The task: Strip the pictures and reproduce the rest of the listing exactly.

Records provided:
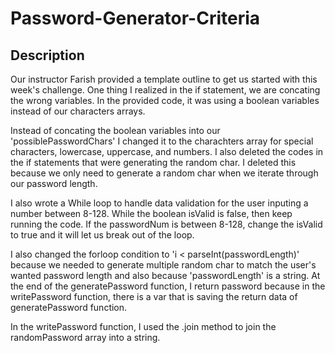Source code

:# Password-Generator-Criteria


## Description

Our instructor Farish provided a template outline to get us started with this week's challenge.
One thing I realized in the if statement, we are concating the wrong variables.
In the provided code, it was using a boolean variables instead of our characters arrays.

Instead of concating the boolean variables into our 'possiblePasswordChars' I changed it to the charachters array for special characters, lowercase, uppercase, and numbers.
I also deleted the codes in the if statements that were generating the random char.
I deleted this because we only need to generate a random char when we iterate through our password length.

I also wrote a While loop to handle data validation for the user inputing a number between 8-128. While the boolean isValid is false, then keep running the code. If the passwordNum is between 8-128, change the isValid to true and it will let us break out of the loop.

I also changed the forloop condition to 'i < parseInt(passwordLength)' because we needed to generate multiple random char to match the user's wanted password length and also because 'passwordLength' is a string.
At the end of the generatePassword function, I return password because in the writePassword function, there is a var that is saving the return data of generatePassword function.

In the writePassword function, I used the .join method to join the randomPassword array into a string.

Exercise output:
Source code

:# Password-Generator-Criteria


## Description

Our instructor Farish provided a template outline to get us started with this week's challenge.
One thing I realized in the if statement, we are concating the wrong variables.
In the provided code, it was using a boolean variables instead of our characters arrays.

Instead of concating the boolean variables into our 'possiblePasswordChars' I changed it to the charachters array for special characters, lowercase, uppercase, and numbers.
I also deleted the codes in the if statements that were generating the random char.
I deleted this because we only need to generate a random char when we iterate through our password length.

I also wrote a While loop to handle data validation for the user inputing a number between 8-128. While the boolean isValid is false, then keep running the code. If the passwordNum is between 8-128, change the isValid to true and it will let us break out of the loop.

I also changed the forloop condition to 'i < parseInt(passwordLength)' because we needed to generate multiple random char to match the user's wanted password length and also because 'passwordLength' is a string.
At the end of the generatePassword function, I return password because in the writePassword function, there is a var that is saving the return data of generatePassword function.

In the writePassword function, I used the .join method to join the randomPassword array into a string.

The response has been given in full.